As is usual with these options, we prefer some over the others. Because there's no way of adjusting the selected tone (or tolerance of similar colors) in the Partial Color modes, their effectiveness often comes down to luck. Equally we're not particularly smitten with the Posterization options but, overall, Picture Effects are a welcome addition.
Sweep Panorama and 3D Sweep Panorama
The SLT-A35 comes with the same sweep panorama and 3D sweep panorama modes as previous SLT and NEX cameras. Conventional Sweep Panorama works well on static subjects but has its limitations if things move while you're sweeping the camera, as evident in the second sample panorama below.
|Sweep Panorama ('Normal'/'Left', 8192 x 1856 px, 18-55mm lens) - still scene|
|Sweep Panorama ('Normal'/'Left', 8192 x 1856 px, 18-55mm lens) - moving subjects|
In 3D mode you get the same limited exposure controls as before, but the camera will only allow you to pan left-right (or vice versa).

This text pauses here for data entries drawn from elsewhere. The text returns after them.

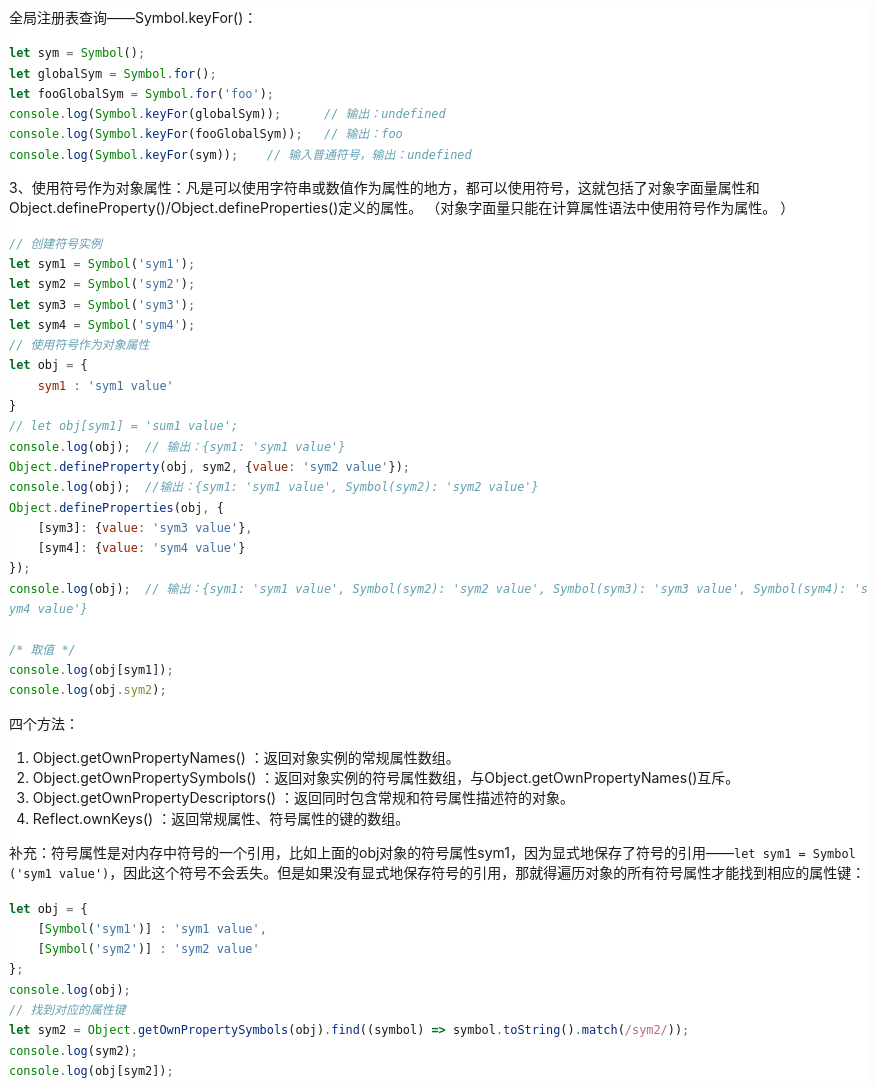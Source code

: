 全局注册表查询——Symbol.keyFor()：

```javascript
let sym = Symbol();
let globalSym = Symbol.for();
let fooGlobalSym = Symbol.for('foo');
console.log(Symbol.keyFor(globalSym));      // 输出：undefined
console.log(Symbol.keyFor(fooGlobalSym));   // 输出：foo
console.log(Symbol.keyFor(sym));    // 输入普通符号，输出：undefined
```

3、使用符号作为对象属性：凡是可以使用字符串或数值作为属性的地方，都可以使用符号，这就包括了对象字面量属性和Object.defineProperty()/Object.defineProperties()定义的属性。  （对象字面量只能在计算属性语法中使用符号作为属性。  ）

```javascript
// 创建符号实例
let sym1 = Symbol('sym1');
let sym2 = Symbol('sym2');
let sym3 = Symbol('sym3');
let sym4 = Symbol('sym4');
// 使用符号作为对象属性
let obj = {
    sym1 : 'sym1 value'
}
// let obj[sym1] = 'sum1 value';
console.log(obj);  // 输出：{sym1: 'sym1 value'}
Object.defineProperty(obj, sym2, {value: 'sym2 value'});
console.log(obj);  //输出：{sym1: 'sym1 value', Symbol(sym2): 'sym2 value'}
Object.defineProperties(obj, {
	[sym3]: {value: 'sym3 value'},
	[sym4]: {value: 'sym4 value'}
});
console.log(obj);  // 输出：{sym1: 'sym1 value', Symbol(sym2): 'sym2 value', Symbol(sym3): 'sym3 value', Symbol(sym4): 'sym4 value'}

/* 取值 */
console.log(obj[sym1]);
console.log(obj.sym2);
```

四个方法：

1. Object.getOwnPropertyNames()  ：返回对象实例的常规属性数组。
2. Object.getOwnPropertySymbols()  ：返回对象实例的符号属性数组，与Object.getOwnPropertyNames()互斥。
3. Object.getOwnPropertyDescriptors()  ：返回同时包含常规和符号属性描述符的对象。
4. Reflect.ownKeys() ：返回常规属性、符号属性的键的数组。  

补充：符号属性是对内存中符号的一个引用，比如上面的obj对象的符号属性sym1，因为显式地保存了符号的引用——`let sym1 = Symbol('sym1 value')`，因此这个符号不会丢失。但是如果没有显式地保存符号的引用，那就得遍历对象的所有符号属性才能找到相应的属性键：

```javascript
let obj = {
    [Symbol('sym1')] : 'sym1 value',
    [Symbol('sym2')] : 'sym2 value'
};
console.log(obj);
// 找到对应的属性键
let sym2 = Object.getOwnPropertySymbols(obj).find((symbol) => symbol.toString().match(/sym2/));
console.log(sym2);
console.log(obj[sym2]);
```
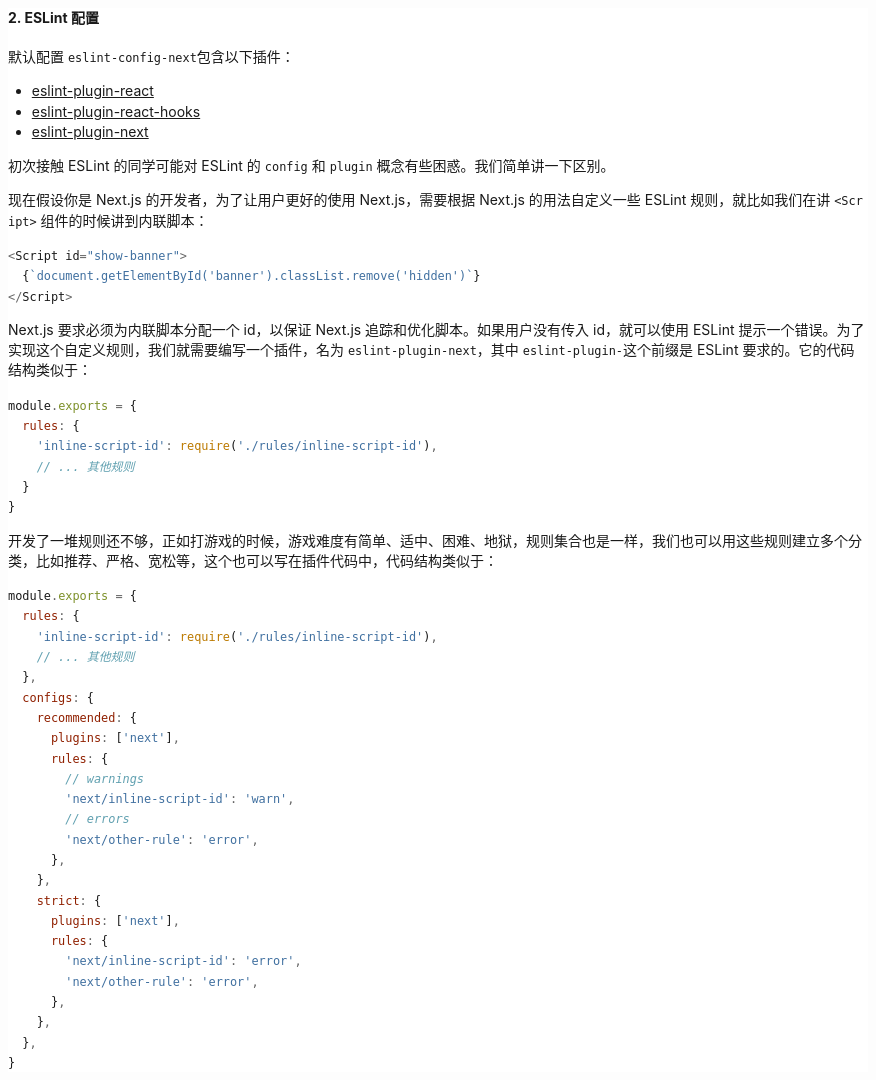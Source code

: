 #### 2. ESLint 配置

默认配置 `eslint-config-next`包含以下插件：

* [eslint-plugin-react](https://www.npmjs.com/package/eslint-plugin-react)
* [eslint-plugin-react-hooks](https://www.npmjs.com/package/eslint-plugin-react-hooks)
* [eslint-plugin-next](https://www.npmjs.com/package/@next/eslint-plugin-next)

初次接触 ESLint 的同学可能对 ESLint 的 `config` 和 `plugin` 概念有些困惑。我们简单讲一下区别。

现在假设你是 Next.js 的开发者，为了让用户更好的使用 Next.js，需要根据 Next.js 的用法自定义一些 ESLint 规则，就比如我们在讲 `<Script>` 组件的时候讲到内联脚本：

```javascript
<Script id="show-banner">
  {`document.getElementById('banner').classList.remove('hidden')`}
</Script>
```

Next.js 要求必须为内联脚本分配一个 id，以保证 Next.js 追踪和优化脚本。如果用户没有传入 id，就可以使用 ESLint 提示一个错误。为了实现这个自定义规则，我们就需要编写一个插件，名为 `eslint-plugin-next`，其中 `eslint-plugin-`这个前缀是 ESLint 要求的。它的代码结构类似于：

```javascript
module.exports = {
  rules: {
    'inline-script-id': require('./rules/inline-script-id'),
    // ... 其他规则
  }
}
```

开发了一堆规则还不够，正如打游戏的时候，游戏难度有简单、适中、困难、地狱，规则集合也是一样，我们也可以用这些规则建立多个分类，比如推荐、严格、宽松等，这个也可以写在插件代码中，代码结构类似于：

```javascript
module.exports = {
  rules: {
    'inline-script-id': require('./rules/inline-script-id'),
    // ... 其他规则
  },
  configs: {
    recommended: {
      plugins: ['next'],
      rules: {
        // warnings
        'next/inline-script-id': 'warn',
        // errors
        'next/other-rule': 'error',
      },
    },
    strict: {
      plugins: ['next'],
      rules: {
        'next/inline-script-id': 'error',
        'next/other-rule': 'error',
      },
    },
  },
}
```
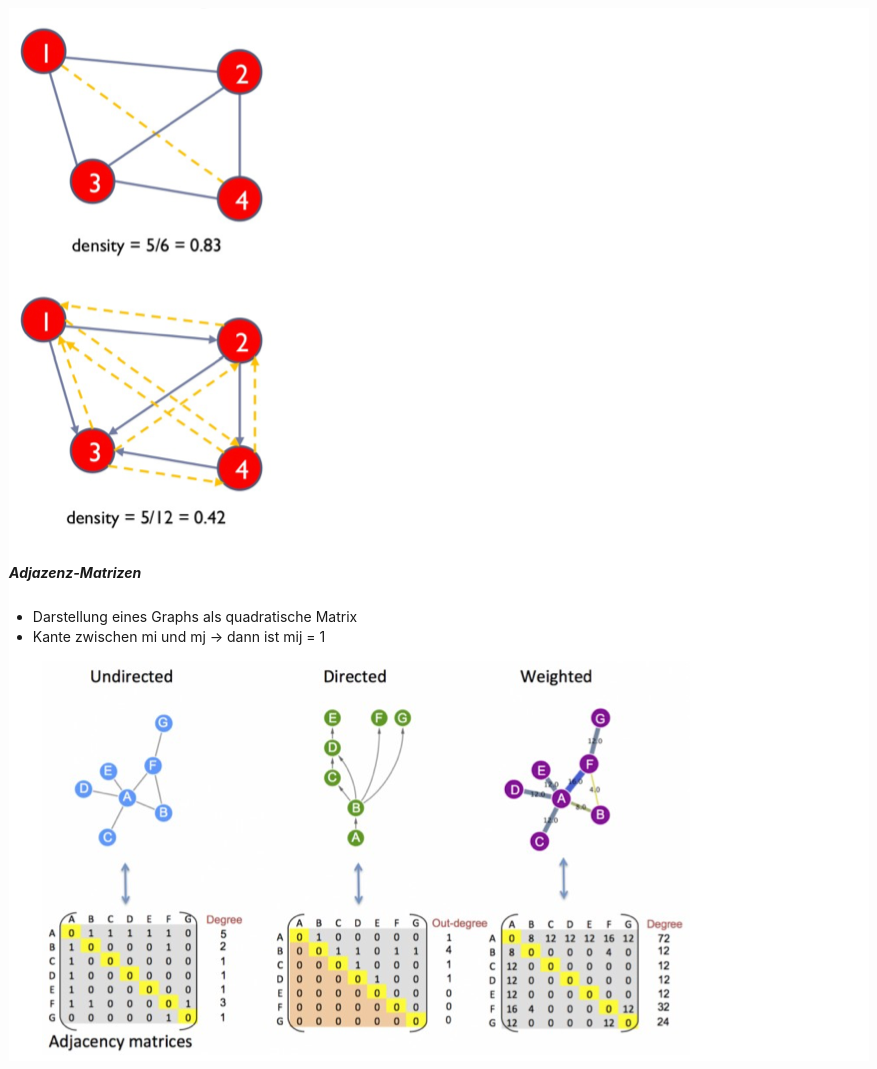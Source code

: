 ![](links/2020-09-12_14-37-58.png)

##### Adjazenz-Matrizen

- Darstellung eines Graphs als quadratische Matrix
- Kante zwischen mi und mj → dann ist mij = 1

![](links/2020-09-12_14-43-09.png)
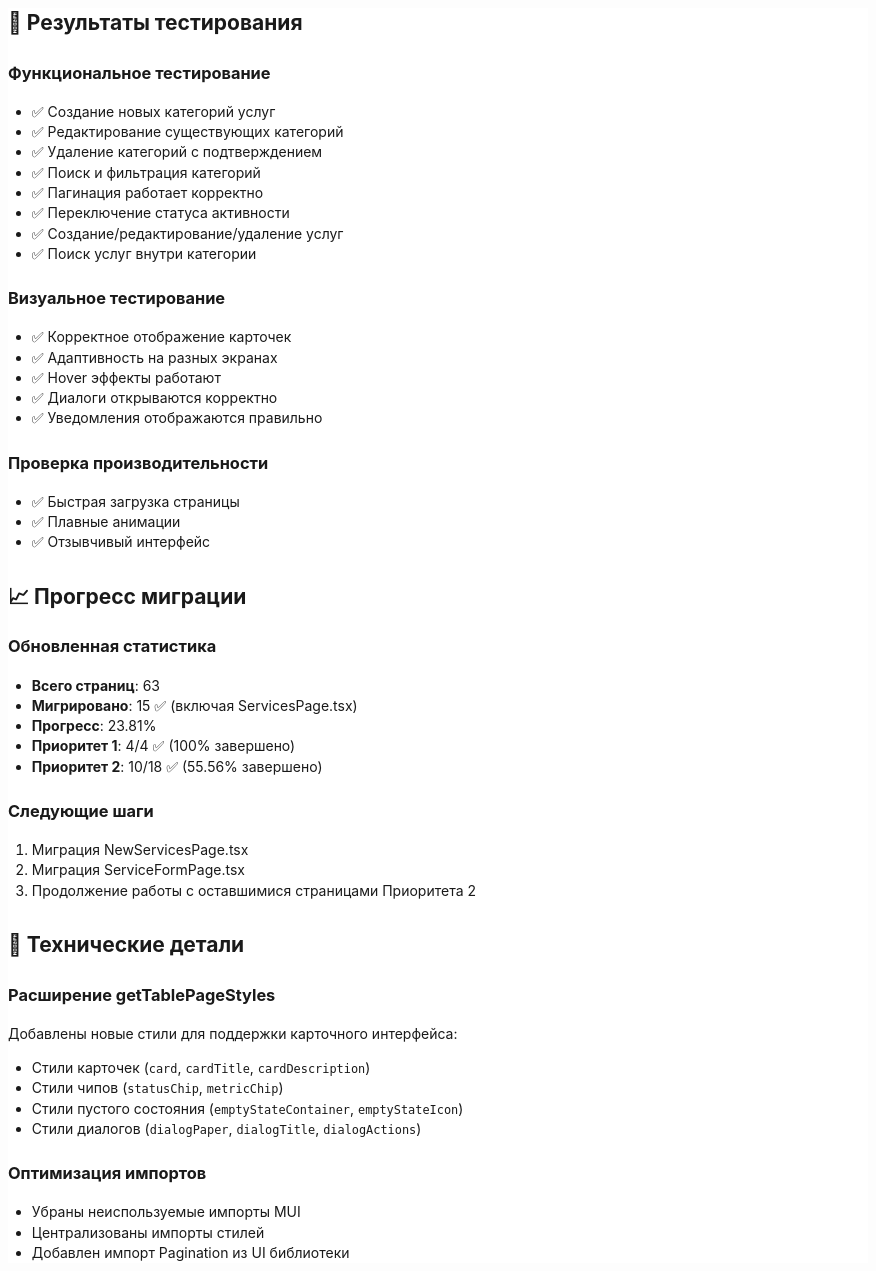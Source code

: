 ## 🧪 Результаты тестирования

### Функциональное тестирование
- ✅ Создание новых категорий услуг
- ✅ Редактирование существующих категорий
- ✅ Удаление категорий с подтверждением
- ✅ Поиск и фильтрация категорий
- ✅ Пагинация работает корректно
- ✅ Переключение статуса активности
- ✅ Создание/редактирование/удаление услуг
- ✅ Поиск услуг внутри категории

### Визуальное тестирование
- ✅ Корректное отображение карточек
- ✅ Адаптивность на разных экранах
- ✅ Hover эффекты работают
- ✅ Диалоги открываются корректно
- ✅ Уведомления отображаются правильно

### Проверка производительности
- ✅ Быстрая загрузка страницы
- ✅ Плавные анимации
- ✅ Отзывчивый интерфейс

## 📈 Прогресс миграции

### Обновленная статистика
- **Всего страниц**: 63
- **Мигрировано**: 15 ✅ (включая ServicesPage.tsx)
- **Прогресс**: 23.81%
- **Приоритет 1**: 4/4 ✅ (100% завершено)
- **Приоритет 2**: 10/18 ✅ (55.56% завершено)

### Следующие шаги
1. Миграция NewServicesPage.tsx
2. Миграция ServiceFormPage.tsx
3. Продолжение работы с оставшимися страницами Приоритета 2

## 🔧 Технические детали

### Расширение getTablePageStyles
Добавлены новые стили для поддержки карточного интерфейса:
- Стили карточек (`card`, `cardTitle`, `cardDescription`)
- Стили чипов (`statusChip`, `metricChip`)
- Стили пустого состояния (`emptyStateContainer`, `emptyStateIcon`)
- Стили диалогов (`dialogPaper`, `dialogTitle`, `dialogActions`)

### Оптимизация импортов
- Убраны неиспользуемые импорты MUI
- Централизованы импорты стилей
- Добавлен импорт Pagination из UI библиотеки
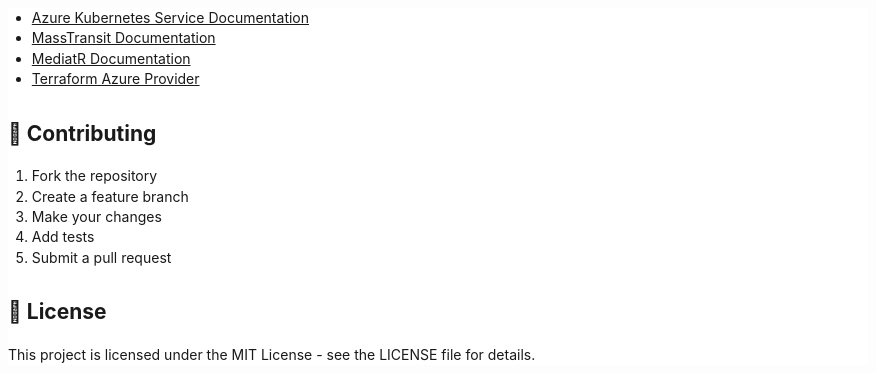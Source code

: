- [Azure Kubernetes Service Documentation](https://docs.microsoft.com/en-us/azure/aks/)
- [MassTransit Documentation](https://masstransit.io/)
- [MediatR Documentation](https://github.com/jbogard/MediatR)
- [Terraform Azure Provider](https://registry.terraform.io/providers/hashicorp/azurerm/latest)

## 🤝 Contributing

1. Fork the repository
2. Create a feature branch
3. Make your changes
4. Add tests
5. Submit a pull request

## 📄 License

This project is licensed under the MIT License - see the LICENSE file for details.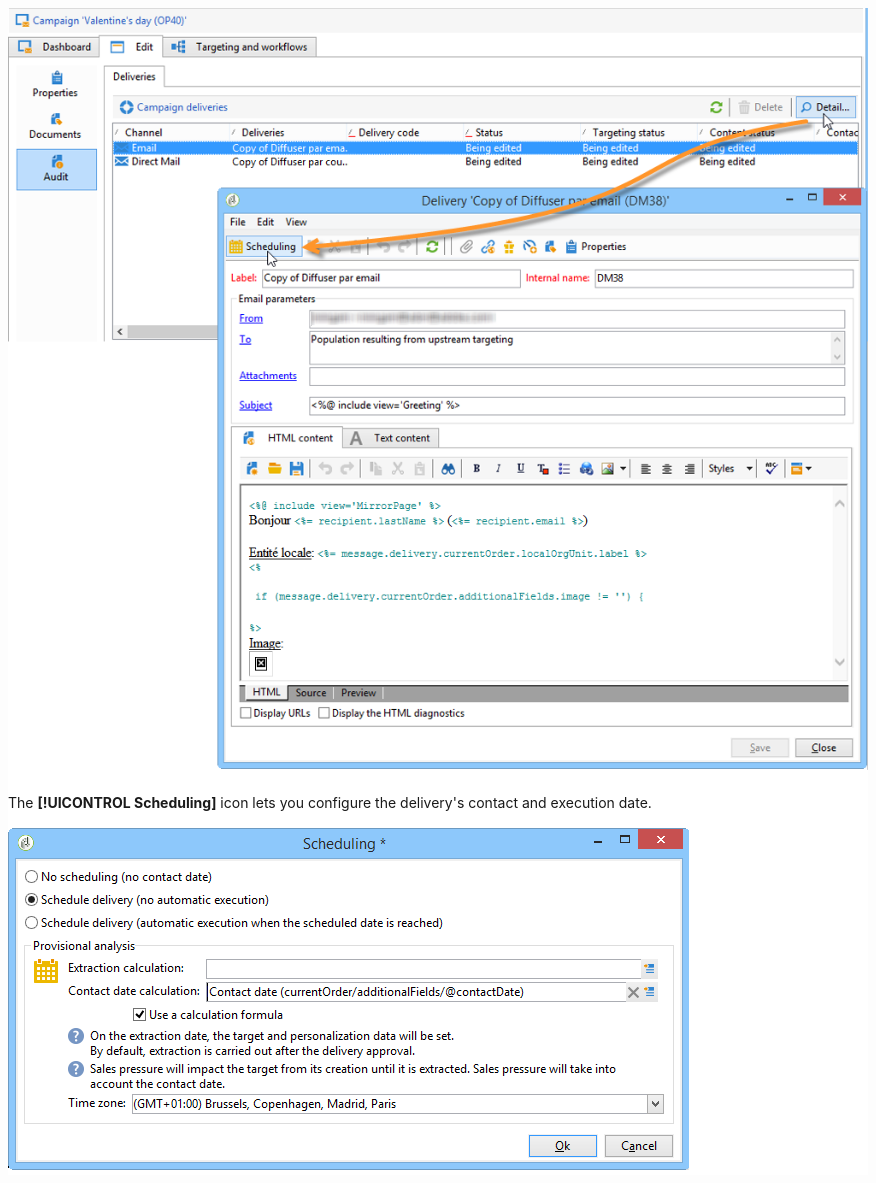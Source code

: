 ![](assets/mkg_dist_local_op_creation4c.png)

The **[!UICONTROL Scheduling]** icon lets you configure the delivery's contact and execution date.

![](assets/mkg_dist_local_op_creation4d.png)
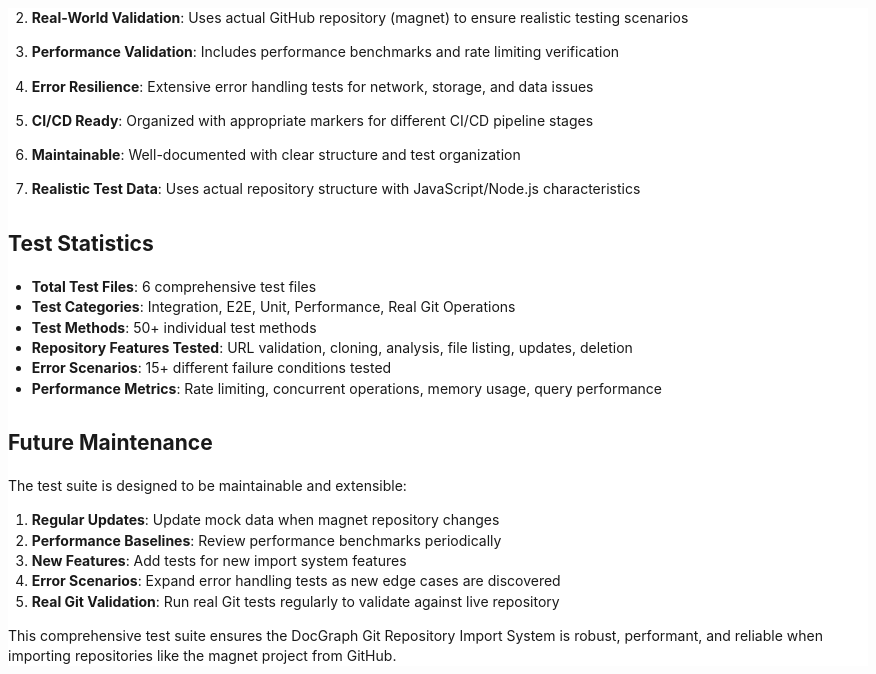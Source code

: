 2. **Real-World Validation**: Uses actual GitHub repository (magnet) to ensure realistic testing scenarios

3. **Performance Validation**: Includes performance benchmarks and rate limiting verification

4. **Error Resilience**: Extensive error handling tests for network, storage, and data issues

5. **CI/CD Ready**: Organized with appropriate markers for different CI/CD pipeline stages

6. **Maintainable**: Well-documented with clear structure and test organization

7. **Realistic Test Data**: Uses actual repository structure with JavaScript/Node.js characteristics

## Test Statistics

- **Total Test Files**: 6 comprehensive test files
- **Test Categories**: Integration, E2E, Unit, Performance, Real Git Operations
- **Test Methods**: 50+ individual test methods
- **Repository Features Tested**: URL validation, cloning, analysis, file listing, updates, deletion
- **Error Scenarios**: 15+ different failure conditions tested
- **Performance Metrics**: Rate limiting, concurrent operations, memory usage, query performance

## Future Maintenance

The test suite is designed to be maintainable and extensible:

1. **Regular Updates**: Update mock data when magnet repository changes
2. **Performance Baselines**: Review performance benchmarks periodically
3. **New Features**: Add tests for new import system features
4. **Error Scenarios**: Expand error handling tests as new edge cases are discovered
5. **Real Git Validation**: Run real Git tests regularly to validate against live repository

This comprehensive test suite ensures the DocGraph Git Repository Import System is robust, performant, and reliable when importing repositories like the magnet project from GitHub.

The feature essentially creates a stereo pair of panoramic JPEGs which can be played back on Sony's 3D Bravia TVs. The camera records both a conventional panoramic JPEG, and alongside it an 'MPO' file (Multi-Picture Object - sometimes known as 'Multi-Picture Format', proposed as a standard 3D file format in 2009 by CIPA) containing the stereoscopic image pair that's precisely double in size.
We really like the feature as a time-saving alternative to stitching software for those who don't require perfect quality and resolution. You can read our conclusions on the system in the relevant section of the NEX-3/5 review here. If you have a Bravia television or other compatible viewing device, you can download a .MPO file in our A55 review.
The SLT-A35 offers the' Auto HDR' feature that we've seen on previous SLT models. It takes three shots of the same scene at different exposures, then combines them to produce a single image that incorporates a larger range of tones than would be possible from a single exposure. The breadth of the exposure gap between these three shots can either be chosen automatically by the camera or set manually. Here, we've shown you an example of the +6EV HDR effect. You can find more detailed information about this feature in our A55 review.
Multi-shot NR is another feature that we've already seen on previous SLT models. It is effectively an 'extension' ISO setting available in JPEG capture mode. When set to multi-shot NR, the A35 takes 6 frames in a fast burst, then automatically aligns them to cancel out any camera shake, and blends them together to produce a final image.
Please note that the sample below has been taken from the Sony SLT-A55 review as the multi-frame NR mode is identical on the A35.
|ISO 25,600 (using Multi-Shot NR). Click the magnifying glass for the full size original (opens in a new window).||100% crop of ISO 25,600 (top) and 12,800 (bottom). Click the magnifying glass for the full size original (opens in a new window).|
Because high ISO noise is random, blending multiple images together it is possible to 'cancel out' the worst of it. If you have some time on your hands you can do the same thing in Photoshop, but as you can see here, the Sony does an excellent job. Assuming that your subject is static and your hands don't shake too much, JPEG image quality at ISO 25,600 using multi-shot NR is slightly superior to ISO 12,800.